'''

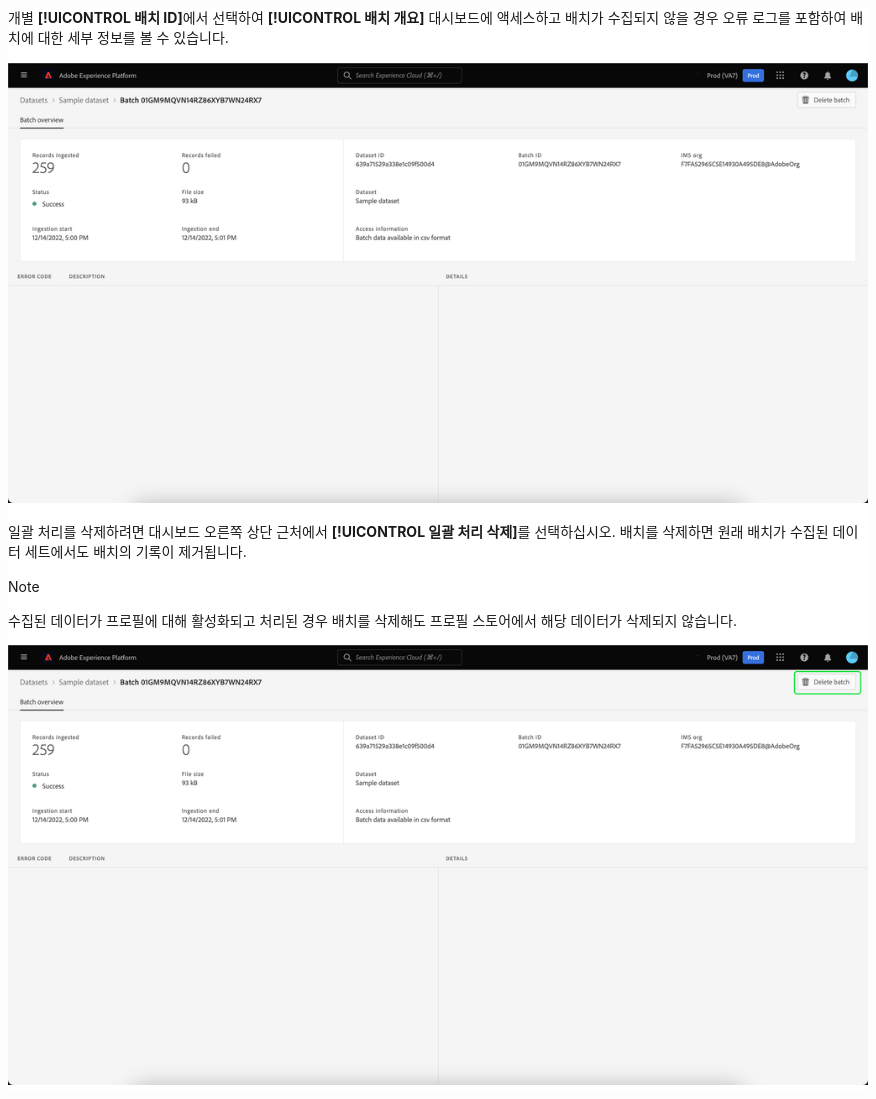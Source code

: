 개별 **[!UICONTROL 배치 ID]**&#x200B;에서 선택하여 **[!UICONTROL 배치 개요]** 대시보드에 액세스하고 배치가 수집되지 않을 경우 오류 로그를 포함하여 배치에 대한 세부 정보를 볼 수 있습니다.

![선택한 일괄 처리의 세부 정보가 표시됩니다. 여기에는 수집된 레코드 수, 실패한 레코드 수, 배치 상태, 파일 크기, 수집 시작 및 종료 시간, 데이터 세트 및 배치 ID, 조직 ID, 데이터 세트 이름 및 액세스 정보가 포함됩니다.](../images/datasets/user-guide/batch-overview.png)

일괄 처리를 삭제하려면 대시보드 오른쪽 상단 근처에서 **[!UICONTROL 일괄 처리 삭제]**&#x200B;를 선택하십시오. 배치를 삭제하면 원래 배치가 수집된 데이터 세트에서도 배치의 기록이 제거됩니다.

>[!NOTE]
>
>수집된 데이터가 프로필에 대해 활성화되고 처리된 경우 배치를 삭제해도 프로필 스토어에서 해당 데이터가 삭제되지 않습니다.

![일괄 처리 삭제 단추가 데이터 세트 세부 정보 페이지에서 강조 표시됩니다.](../images/datasets/user-guide/delete-batch.png)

'''

• Exercise
Only the lines from the start of the records above through the line containing "정보를 볼 수 있습니다." should be returned, exactly and with both ends, please; the pictures stay out.

• Written solution
Source code

: 개별 **[!UICONTROL 배치 ID]**&#x200B;에서 선택하여 **[!UICONTROL 배치 개요]** 대시보드에 액세스하고 배치가 수집되지 않을 경우 오류 로그를 포함하여 배치에 대한 세부 정보를 볼 수 있습니다.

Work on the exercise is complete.